Within a few days, gold has retraced a quarter of its downward trend from its March peak of $2,070 to its September low of $1,610 an ounce. Improved global risk appetite, fears of a global recession, and expectations of a dovish turn by the Fed allowed XAUUSD quotes to return to 4-week highs.

The 5.7% rally in the S&P 500, rising oil prices and other commodity market assets suggest an improvement in investor sentiment. They are looking for signs of a change in the Fed's mindset. If other central banks can be "dove," why shouldn't the Fed do the same? Indeed, the resuscitation of the British QE by the Bank of England and the increase in rates by the Reserve Bank of Australia by a modest 25 bps instead of 50 bps, predicted by Bloomberg experts, could set a precedent for other regulators as well.

Also, FOMC members don't sound as hawkish as they used to. San Francisco Fed President Mary Daly said that the Fed knows how to fight inflation, but will strive to do it gently. New York Fed President John Williams said tighter monetary policy is cooling demand and slowing inflation, but the Fed's job is not done yet.

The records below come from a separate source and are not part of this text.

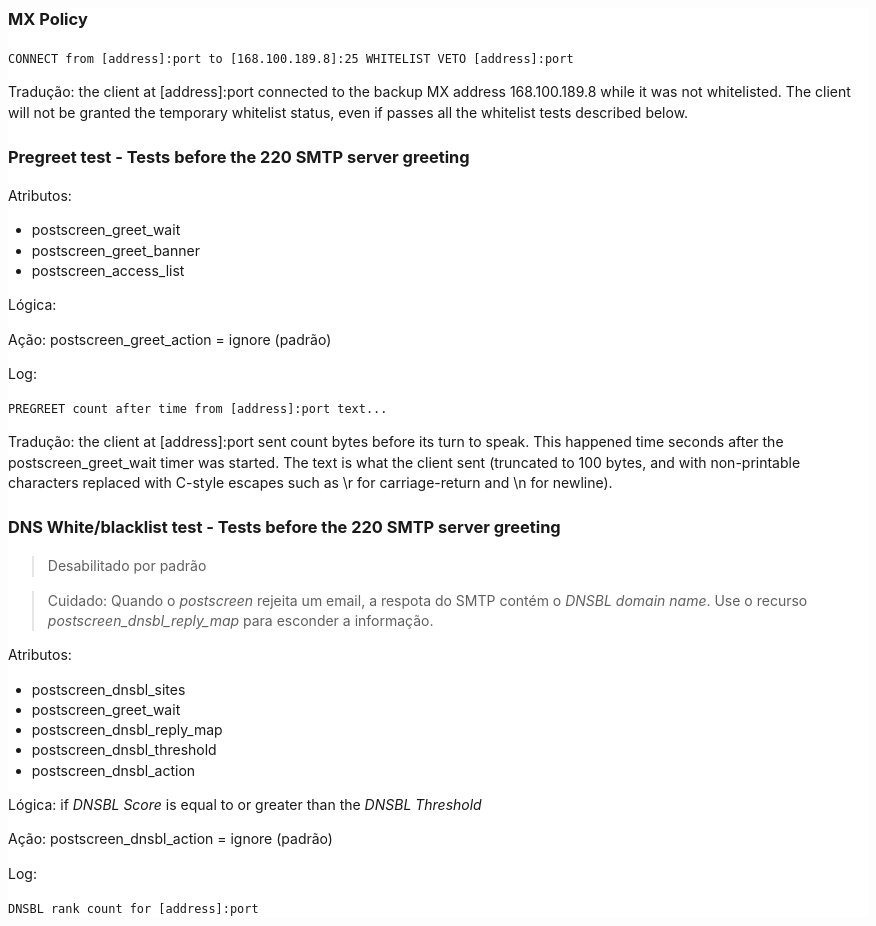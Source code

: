 ### MX Policy

```text
CONNECT from [address]:port to [168.100.189.8]:25 WHITELIST VETO [address]:port
```

Tradução: the client at [address]:port connected to the backup MX address 168.100.189.8 while it was not whitelisted. The client will not be granted the temporary whitelist status, even if passes all the whitelist tests described below.

### Pregreet test - Tests before the 220 SMTP server greeting

Atributos:

+ postscreen_greet_wait
+ postscreen_greet_banner
+ postscreen_access_list

Lógica:

Ação:  postscreen_greet_action = ignore (padrão)

Log:

```text
PREGREET count after time from [address]:port text...
```

Tradução: the client at [address]:port sent count bytes before its turn to speak. This happened time seconds after the postscreen_greet_wait timer was started. The text is what the client sent (truncated to 100 bytes, and with non-printable characters replaced with C-style escapes such as \r for carriage-return and \n for newline).

### DNS White/blacklist test - Tests before the 220 SMTP server greeting

> Desabilitado por padrão

> Cuidado: Quando o _postscreen_ rejeita um email, a respota do SMTP contém o _DNSBL domain name_. Use o recurso _postscreen_dnsbl_reply_map_ para esconder a informação.

Atributos:

+ postscreen_dnsbl_sites
+ postscreen_greet_wait
+ postscreen_dnsbl_reply_map
+ postscreen_dnsbl_threshold
+ postscreen_dnsbl_action

Lógica: if _DNSBL Score_ is equal to or greater than the _DNSBL Threshold_

Ação: postscreen_dnsbl_action = ignore (padrão)

Log:

```text
DNSBL rank count for [address]:port
```


[withoutpostscreen]: https://wiki.zimbra.com/images/thumb/a/a0/Postscreen-001.png/800px-Postscreen-001.png
[withpostscreen]: https://wiki.zimbra.com/images/thumb/b/b2/Postscreen-002.png/800px-Postscreen-002.png
[flow]: https://wiki.zimbra.com/images/thumb/3/33/Postscreen-003.png/800px-Postscreen-003.png
[0]: http://www.postfix.org/postconf.5.html#postscreen_access_list
[enable]: http://www.postfix.org/POSTSCREEN_README.html#enable
[starttls]: http://www.postfix.org/POSTSCREEN_README.html#starttls
[blocking]: http://www.postfix.org/POSTSCREEN_README.html#blocking
[temp_white_sharing]: http://www.postfix.org/POSTSCREEN_README.html#temp_white_sharing
[rob0]: http://rob0.nodns4.us/postscreen.html
[wikiZimbra]: https://wiki.zimbra.com
[postfix]: http://www.postfix.org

Naturally, there is no talk of any dovish reversal yet, but the very fact of slowing down the process of raising rates increases global risk appetite, weakens the demand for the US dollar as a safe-haven asset, and underlies the XAUUSD rally.

At the same time, lowering the expected ceiling on the federal funds rate from 4.7% to 4.5% contributes to the fall in US Treasury yields. Under these conditions, non-interest bearing gold feels like a fish out of water.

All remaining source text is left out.